*** Records supplied
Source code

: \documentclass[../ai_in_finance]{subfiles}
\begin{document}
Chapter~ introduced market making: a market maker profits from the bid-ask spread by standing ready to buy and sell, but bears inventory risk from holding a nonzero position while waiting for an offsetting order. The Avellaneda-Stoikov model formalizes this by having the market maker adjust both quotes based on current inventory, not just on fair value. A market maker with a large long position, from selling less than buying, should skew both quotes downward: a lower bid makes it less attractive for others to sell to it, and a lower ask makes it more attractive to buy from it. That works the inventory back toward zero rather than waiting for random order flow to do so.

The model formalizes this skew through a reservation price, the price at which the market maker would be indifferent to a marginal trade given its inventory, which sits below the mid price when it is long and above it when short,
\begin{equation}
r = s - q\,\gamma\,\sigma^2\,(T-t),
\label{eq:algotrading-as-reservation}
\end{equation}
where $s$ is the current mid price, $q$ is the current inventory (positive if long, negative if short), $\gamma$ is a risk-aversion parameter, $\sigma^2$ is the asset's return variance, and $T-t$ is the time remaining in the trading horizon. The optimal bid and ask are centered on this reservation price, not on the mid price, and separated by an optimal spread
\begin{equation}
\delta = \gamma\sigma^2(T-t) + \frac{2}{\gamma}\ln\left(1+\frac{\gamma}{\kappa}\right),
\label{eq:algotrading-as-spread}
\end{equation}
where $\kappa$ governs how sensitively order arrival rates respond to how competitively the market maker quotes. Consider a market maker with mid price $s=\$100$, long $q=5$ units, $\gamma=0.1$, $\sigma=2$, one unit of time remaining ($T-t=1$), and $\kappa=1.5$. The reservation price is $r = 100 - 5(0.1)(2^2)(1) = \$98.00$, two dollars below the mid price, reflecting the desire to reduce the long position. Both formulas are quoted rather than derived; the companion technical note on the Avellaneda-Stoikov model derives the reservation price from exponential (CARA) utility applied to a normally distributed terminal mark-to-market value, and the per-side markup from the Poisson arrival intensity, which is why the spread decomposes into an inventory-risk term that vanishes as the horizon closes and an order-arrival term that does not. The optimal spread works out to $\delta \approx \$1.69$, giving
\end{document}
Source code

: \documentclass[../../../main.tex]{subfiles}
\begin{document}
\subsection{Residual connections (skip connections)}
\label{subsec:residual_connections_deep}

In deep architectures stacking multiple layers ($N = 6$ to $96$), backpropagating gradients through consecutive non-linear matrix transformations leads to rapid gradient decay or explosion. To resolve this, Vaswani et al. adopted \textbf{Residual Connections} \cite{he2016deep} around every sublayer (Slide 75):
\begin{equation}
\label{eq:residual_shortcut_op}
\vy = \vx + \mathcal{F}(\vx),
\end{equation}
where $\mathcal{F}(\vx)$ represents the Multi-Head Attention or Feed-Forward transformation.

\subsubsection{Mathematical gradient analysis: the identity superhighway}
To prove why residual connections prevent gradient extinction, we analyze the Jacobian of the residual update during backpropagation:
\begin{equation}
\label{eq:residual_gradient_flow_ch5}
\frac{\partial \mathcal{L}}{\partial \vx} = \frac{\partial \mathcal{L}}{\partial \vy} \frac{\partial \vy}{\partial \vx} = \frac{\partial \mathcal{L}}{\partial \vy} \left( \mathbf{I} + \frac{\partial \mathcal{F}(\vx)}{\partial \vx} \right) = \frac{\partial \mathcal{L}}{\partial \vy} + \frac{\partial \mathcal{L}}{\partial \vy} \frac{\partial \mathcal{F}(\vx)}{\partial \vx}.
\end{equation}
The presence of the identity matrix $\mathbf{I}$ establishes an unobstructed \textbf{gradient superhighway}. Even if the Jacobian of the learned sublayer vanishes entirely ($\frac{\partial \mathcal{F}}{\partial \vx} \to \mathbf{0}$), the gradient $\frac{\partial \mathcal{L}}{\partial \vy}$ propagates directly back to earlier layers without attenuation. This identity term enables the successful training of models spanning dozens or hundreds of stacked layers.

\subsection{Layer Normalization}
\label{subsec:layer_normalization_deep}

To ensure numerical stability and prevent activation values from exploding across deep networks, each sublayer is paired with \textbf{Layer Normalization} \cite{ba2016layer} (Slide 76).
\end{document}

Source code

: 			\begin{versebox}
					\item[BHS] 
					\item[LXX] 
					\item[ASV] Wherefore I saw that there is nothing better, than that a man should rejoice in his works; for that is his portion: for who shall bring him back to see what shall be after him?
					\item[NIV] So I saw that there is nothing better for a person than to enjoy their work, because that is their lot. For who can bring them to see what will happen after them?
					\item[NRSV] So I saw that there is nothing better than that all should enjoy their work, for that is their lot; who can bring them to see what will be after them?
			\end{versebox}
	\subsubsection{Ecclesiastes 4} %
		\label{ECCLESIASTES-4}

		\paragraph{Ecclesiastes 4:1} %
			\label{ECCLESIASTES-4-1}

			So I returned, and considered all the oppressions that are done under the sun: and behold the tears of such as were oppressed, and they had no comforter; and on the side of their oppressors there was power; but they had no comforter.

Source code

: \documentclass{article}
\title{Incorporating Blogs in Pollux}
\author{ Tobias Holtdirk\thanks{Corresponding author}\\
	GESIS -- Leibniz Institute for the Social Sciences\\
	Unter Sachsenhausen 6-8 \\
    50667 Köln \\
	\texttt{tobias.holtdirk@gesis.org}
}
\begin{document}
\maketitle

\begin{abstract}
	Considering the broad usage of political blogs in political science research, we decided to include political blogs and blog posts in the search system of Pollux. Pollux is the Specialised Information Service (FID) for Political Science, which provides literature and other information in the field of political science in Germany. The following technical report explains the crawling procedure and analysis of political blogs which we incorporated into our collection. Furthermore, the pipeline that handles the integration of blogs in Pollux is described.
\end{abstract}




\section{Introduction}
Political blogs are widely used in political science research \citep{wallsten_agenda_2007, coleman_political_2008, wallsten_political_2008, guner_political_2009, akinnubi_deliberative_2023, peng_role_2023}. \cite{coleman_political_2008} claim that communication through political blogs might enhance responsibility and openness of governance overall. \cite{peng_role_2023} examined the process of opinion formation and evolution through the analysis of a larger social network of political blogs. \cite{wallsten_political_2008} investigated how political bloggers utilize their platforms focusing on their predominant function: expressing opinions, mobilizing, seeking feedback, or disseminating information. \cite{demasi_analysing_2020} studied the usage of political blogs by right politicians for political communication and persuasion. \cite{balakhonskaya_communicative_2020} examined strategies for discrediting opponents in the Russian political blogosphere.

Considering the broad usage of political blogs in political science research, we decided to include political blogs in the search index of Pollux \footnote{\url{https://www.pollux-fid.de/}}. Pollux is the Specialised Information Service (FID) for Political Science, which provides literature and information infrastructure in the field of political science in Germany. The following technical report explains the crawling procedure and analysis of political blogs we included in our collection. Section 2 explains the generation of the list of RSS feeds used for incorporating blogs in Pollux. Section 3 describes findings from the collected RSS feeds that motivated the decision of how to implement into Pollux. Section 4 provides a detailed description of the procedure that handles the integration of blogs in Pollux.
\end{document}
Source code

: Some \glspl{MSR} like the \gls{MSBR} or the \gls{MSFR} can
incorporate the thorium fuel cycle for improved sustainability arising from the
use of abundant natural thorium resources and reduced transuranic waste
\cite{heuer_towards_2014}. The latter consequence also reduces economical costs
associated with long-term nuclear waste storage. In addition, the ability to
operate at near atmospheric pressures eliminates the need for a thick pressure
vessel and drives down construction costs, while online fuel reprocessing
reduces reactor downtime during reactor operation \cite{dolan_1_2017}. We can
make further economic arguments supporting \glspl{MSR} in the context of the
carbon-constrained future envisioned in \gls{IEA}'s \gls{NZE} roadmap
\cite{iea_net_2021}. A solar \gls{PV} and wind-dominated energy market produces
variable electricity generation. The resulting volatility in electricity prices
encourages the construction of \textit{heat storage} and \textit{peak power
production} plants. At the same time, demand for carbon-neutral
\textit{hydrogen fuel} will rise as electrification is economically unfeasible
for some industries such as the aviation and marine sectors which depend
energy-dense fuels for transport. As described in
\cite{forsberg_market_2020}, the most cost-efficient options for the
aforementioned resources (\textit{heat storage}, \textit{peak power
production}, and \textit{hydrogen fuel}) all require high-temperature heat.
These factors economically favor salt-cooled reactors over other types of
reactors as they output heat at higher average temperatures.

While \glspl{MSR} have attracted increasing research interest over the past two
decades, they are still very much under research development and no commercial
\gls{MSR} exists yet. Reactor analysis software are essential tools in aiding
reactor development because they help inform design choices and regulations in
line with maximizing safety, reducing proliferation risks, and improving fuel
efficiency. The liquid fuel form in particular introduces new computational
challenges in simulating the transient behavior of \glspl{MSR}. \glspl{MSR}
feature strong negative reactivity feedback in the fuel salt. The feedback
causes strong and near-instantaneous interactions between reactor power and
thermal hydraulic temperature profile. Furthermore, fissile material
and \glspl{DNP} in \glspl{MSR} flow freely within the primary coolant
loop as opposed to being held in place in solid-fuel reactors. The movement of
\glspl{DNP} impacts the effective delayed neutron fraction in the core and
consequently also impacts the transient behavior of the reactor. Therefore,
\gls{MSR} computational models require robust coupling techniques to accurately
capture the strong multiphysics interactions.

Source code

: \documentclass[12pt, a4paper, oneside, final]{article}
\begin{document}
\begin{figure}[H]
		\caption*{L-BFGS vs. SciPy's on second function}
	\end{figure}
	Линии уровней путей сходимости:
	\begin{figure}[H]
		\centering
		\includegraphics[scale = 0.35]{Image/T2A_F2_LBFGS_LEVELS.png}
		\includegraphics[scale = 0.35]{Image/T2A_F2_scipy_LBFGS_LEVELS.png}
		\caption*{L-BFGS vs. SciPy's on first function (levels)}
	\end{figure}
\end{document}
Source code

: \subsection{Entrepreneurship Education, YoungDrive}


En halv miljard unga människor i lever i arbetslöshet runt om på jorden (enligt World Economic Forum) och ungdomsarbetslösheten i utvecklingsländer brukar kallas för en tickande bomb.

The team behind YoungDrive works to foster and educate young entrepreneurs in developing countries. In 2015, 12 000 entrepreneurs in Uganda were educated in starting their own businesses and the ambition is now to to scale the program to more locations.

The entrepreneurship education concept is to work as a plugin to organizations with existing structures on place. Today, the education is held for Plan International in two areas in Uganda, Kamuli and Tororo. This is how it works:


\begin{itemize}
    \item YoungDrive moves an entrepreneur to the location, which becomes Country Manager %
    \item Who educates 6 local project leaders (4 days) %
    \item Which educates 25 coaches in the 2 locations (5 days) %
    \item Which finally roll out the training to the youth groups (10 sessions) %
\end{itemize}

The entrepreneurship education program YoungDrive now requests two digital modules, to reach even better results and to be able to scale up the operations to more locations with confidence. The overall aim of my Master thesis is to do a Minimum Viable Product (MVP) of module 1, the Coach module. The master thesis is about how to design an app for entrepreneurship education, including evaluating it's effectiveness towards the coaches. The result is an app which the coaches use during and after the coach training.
******
When you reach the line in the material above that holds "tools in aiding", begin reproducing lines exactly, and stop after the line that holds "The team behind".

\gls{MSR} exists yet. Reactor analysis software are essential tools in aiding
reactor development because they help inform design choices and regulations in
line with maximizing safety, reducing proliferation risks, and improving fuel
efficiency. The liquid fuel form in particular introduces new computational
challenges in simulating the transient behavior of \glspl{MSR}. \glspl{MSR}
feature strong negative reactivity feedback in the fuel salt. The feedback
causes strong and near-instantaneous interactions between reactor power and
thermal hydraulic temperature profile. Furthermore, fissile material
and \glspl{DNP} in \glspl{MSR} flow freely within the primary coolant
loop as opposed to being held in place in solid-fuel reactors. The movement of
\glspl{DNP} impacts the effective delayed neutron fraction in the core and
consequently also impacts the transient behavior of the reactor. Therefore,
\gls{MSR} computational models require robust coupling techniques to accurately
capture the strong multiphysics interactions.

Source code

: \documentclass[12pt, a4paper, oneside, final]{article}
\begin{document}
\begin{figure}[H]
		\caption*{L-BFGS vs. SciPy's on second function}
	\end{figure}
	Линии уровней путей сходимости:
	\begin{figure}[H]
		\centering
		\includegraphics[scale = 0.35]{Image/T2A_F2_LBFGS_LEVELS.png}
		\includegraphics[scale = 0.35]{Image/T2A_F2_scipy_LBFGS_LEVELS.png}
		\caption*{L-BFGS vs. SciPy's on first function (levels)}
	\end{figure}
\end{document}
Source code

: \subsection{Entrepreneurship Education, YoungDrive}


En halv miljard unga människor i lever i arbetslöshet runt om på jorden (enligt World Economic Forum) och ungdomsarbetslösheten i utvecklingsländer brukar kallas för en tickande bomb.

The team behind YoungDrive works to foster and educate young entrepreneurs in developing countries. In 2015, 12 000 entrepreneurs in Uganda were educated in starting their own businesses and the ambition is now to to scale the program to more locations.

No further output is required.